As many people were skeptical and did not believe in Thérèse's honesty, the bishopric of Regensburg ordered that she be observed, in 1927, for fifteen days, 24 hours a day, to scientifically prove this inedia. The study was under the direction of her attending physician, Doctor Otto Seidl and the professor of psychiatry at the University of Erlangen (a city in Germany), Ewald. Four sworn Franciscan nurses were tasked with not letting her out of their sight, at any time of day or night. At the end of the fifteen days, a report was drawn up. This report, fifty-three pages long, states that, during the two weeks, Thérèse had eaten only approximately 0.33 grams of host and drunk about 45 cm³ of water, without her weight changing. Furthermore, a blood test revealed no sign of abstinence or deficiency.
Thérèse's Visions
Thérèse had about 700 visions of the Passion of Christ, feeling in her flesh the sufferings of the Savior during His flagellation, His Way of the Cross and His crucifixion.

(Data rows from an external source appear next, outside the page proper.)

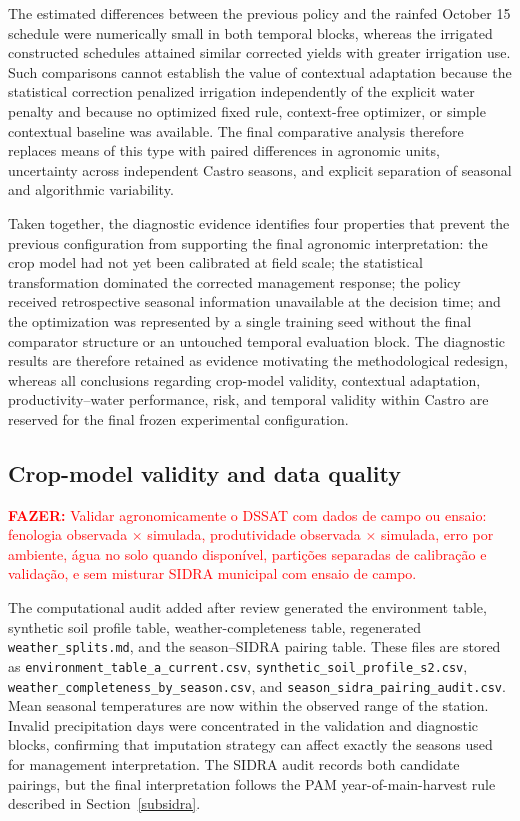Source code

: \documentclass[times,final,authoryear]{elsarticle}
\begin{document}
The estimated differences between the previous policy and the rainfed October 15 schedule were numerically small in both temporal blocks, whereas the irrigated constructed schedules attained similar corrected yields with greater irrigation use. Such comparisons cannot establish the value of contextual adaptation because the statistical correction penalized irrigation independently of the explicit water penalty and because no optimized fixed rule, context-free optimizer, or simple contextual baseline was available. The final comparative analysis therefore replaces means of this type with paired differences in agronomic units, uncertainty across independent Castro seasons, and explicit separation of seasonal and algorithmic variability.

Taken together, the diagnostic evidence identifies four properties that prevent the previous configuration from supporting the final agronomic interpretation: the crop model had not yet been calibrated at field scale; the statistical transformation dominated the corrected management response; the policy received retrospective seasonal information unavailable at the decision time; and the optimization was represented by a single training seed without the final comparator structure or an untouched temporal evaluation block. The diagnostic results are therefore retained as evidence motivating the methodological redesign, whereas all conclusions regarding crop-model validity, contextual adaptation, productivity--water performance, risk, and temporal validity within Castro are reserved for the final frozen experimental configuration.

\subsection{Crop-model validity and data quality}
\label{subres_validity}

\textcolor{red}{\textbf{FAZER:} Validar agronomicamente o DSSAT com dados de campo ou ensaio: fenologia observada $\times$ simulada, produtividade observada $\times$ simulada, erro por ambiente, água no solo quando disponível, partições separadas de calibração e validação, e sem misturar SIDRA municipal com ensaio de campo.}

The computational audit added after review generated the environment table, synthetic soil profile table, weather-completeness table, regenerated \texttt{weather\_splits.md}, and the season--SIDRA pairing table. These files are stored as \texttt{environment\_table\_a\_current.csv}, \texttt{synthetic\_soil\_profile\_s2.csv}, \texttt{weather\_completeness\_by\_season.csv}, and \texttt{season\_sidra\_pairing\_audit.csv}. Mean seasonal temperatures are now within the observed range of the station. Invalid precipitation days were concentrated in the validation and diagnostic blocks, confirming that imputation strategy can affect exactly the seasons used for management interpretation. The SIDRA audit records both candidate pairings, but the final interpretation follows the PAM year-of-main-harvest rule described in Section~\ref{subsidra}.
\end{document}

She also had visions concerning passages from the Old and New Testament. She reportedly provided historical, topographical, or archaeological details about places or about dead languages, spoken at the time of Jesus Christ (like Koine Greek or Aramaic), to specialists like Professor Franz Xavier Wutz, an exegete of the Old Testament at the Catholic faculty of Eichstätt and an expert in Palestinian archaeology.
Thérèse Neumann's Prophecy to Ingbert Naab
Thérèse Neumann reportedly warned the German Catholic priest, fiercely opposed to Nazism, Ingbert Naab, of the persecutions by the Gestapo and his impending arrest. She then reportedly helped him escape, predicting that he would die in the convent of Koenigshoffen, near Strasbourg.
Thérèse's Gift of Bilocation
Thérèse Neumann claimed that she had the ability to see places where she was not physically present and to witness events without having been there. She reportedly, for example, attended the proclamation of the dogma of the Assumption in Rome, or pilgrimages to Lourdes, without being there physically. This is what is called the gift of bilocation. Abbot Naber, on September 14, 1930, wrote in his journal that Thérèse Neumann would have followed, in a supernatural way, the Mass he was celebrating in Berlin. Other testimonies had also been gathered in this sense, like those of Doctor Johannes Steiner for example.